(Records contained in a dataset)
• • • •
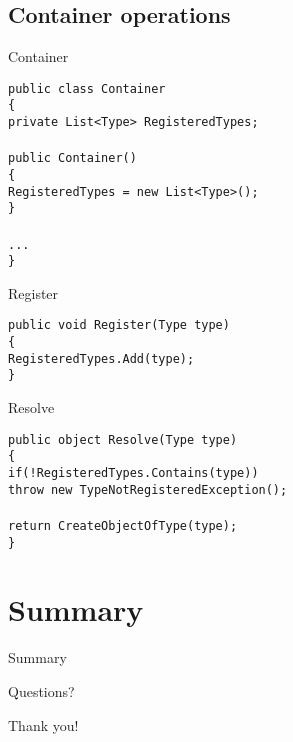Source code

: \documentclass{beamer}
\newcommand{\code}[1]{{\texttt{#1}}}
\begin{document}
\subsection*{Container operations}

\begin{frame}{Container}
     \begin{large}
	\code{public class Container}\\
	\code{\{}\\ \quad
		\code{private List<Type> RegisteredTypes;}\\ \quad
		\code{}\\ \quad
		\code{public Container()}\\ \quad
		\code{\{}\\ \qquad
		\code{RegisteredTypes = new List<Type>();}\\ \quad
		\code{\}}\\  \quad
		\code{}\\ \quad
		\code{...}\\
	\code{\}}
     \end{large}
\end{frame}

\begin{frame}{Register}
     \begin{large}
	\code{public void Register(Type type)}\\
	\code{\{}\\ \quad
		\code{RegisteredTypes.Add(type);}\\
	\code{\}}
     \end{large}
\end{frame}

\begin{frame}{Resolve}
     \begin{large}
	\code{public object Resolve(Type type)}\\
	\code{\{}\\ \quad
		\code{if(!RegisteredTypes.Contains(type))}\\ \qquad
		\code{throw new TypeNotRegisteredException();}\\ \quad
		\code{}\\ \quad
		\code{return CreateObjectOfType(type);}\\
	\code{\}}
     \end{large}
\end{frame}

\section{Summary}

\begin{frame}{}
	\begin{center}
		\Huge{Summary}
	\end{center}
\end{frame}

\begin{frame}{Questions?}
	\begin{center}
		\Huge{Thank you!}
	\end{center}
\end{frame}
\end{document}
• • • •
**TASK DESCRIPTION**
The records above need retyping in full. Omit the pictures, and change nothing else.

**YOUR RESPONSE**
Source code

: \documentclass{beamer}
\newcommand{\code}[1]{{\texttt{#1}}}
\begin{document}
\subsection*{Container operations}

\begin{frame}{Container}
     \begin{large}
	\code{public class Container}\\
	\code{\{}\\ \quad
		\code{private List<Type> RegisteredTypes;}\\ \quad
		\code{}\\ \quad
		\code{public Container()}\\ \quad
		\code{\{}\\ \qquad
		\code{RegisteredTypes = new List<Type>();}\\ \quad
		\code{\}}\\  \quad
		\code{}\\ \quad
		\code{...}\\
	\code{\}}
     \end{large}
\end{frame}

\begin{frame}{Register}
     \begin{large}
	\code{public void Register(Type type)}\\
	\code{\{}\\ \quad
		\code{RegisteredTypes.Add(type);}\\
	\code{\}}
     \end{large}
\end{frame}

\begin{frame}{Resolve}
     \begin{large}
	\code{public object Resolve(Type type)}\\
	\code{\{}\\ \quad
		\code{if(!RegisteredTypes.Contains(type))}\\ \qquad
		\code{throw new TypeNotRegisteredException();}\\ \quad
		\code{}\\ \quad
		\code{return CreateObjectOfType(type);}\\
	\code{\}}
     \end{large}
\end{frame}

\section{Summary}

\begin{frame}{}
	\begin{center}
		\Huge{Summary}
	\end{center}
\end{frame}

\begin{frame}{Questions?}
	\begin{center}
		\Huge{Thank you!}
	\end{center}
\end{frame}
\end{document}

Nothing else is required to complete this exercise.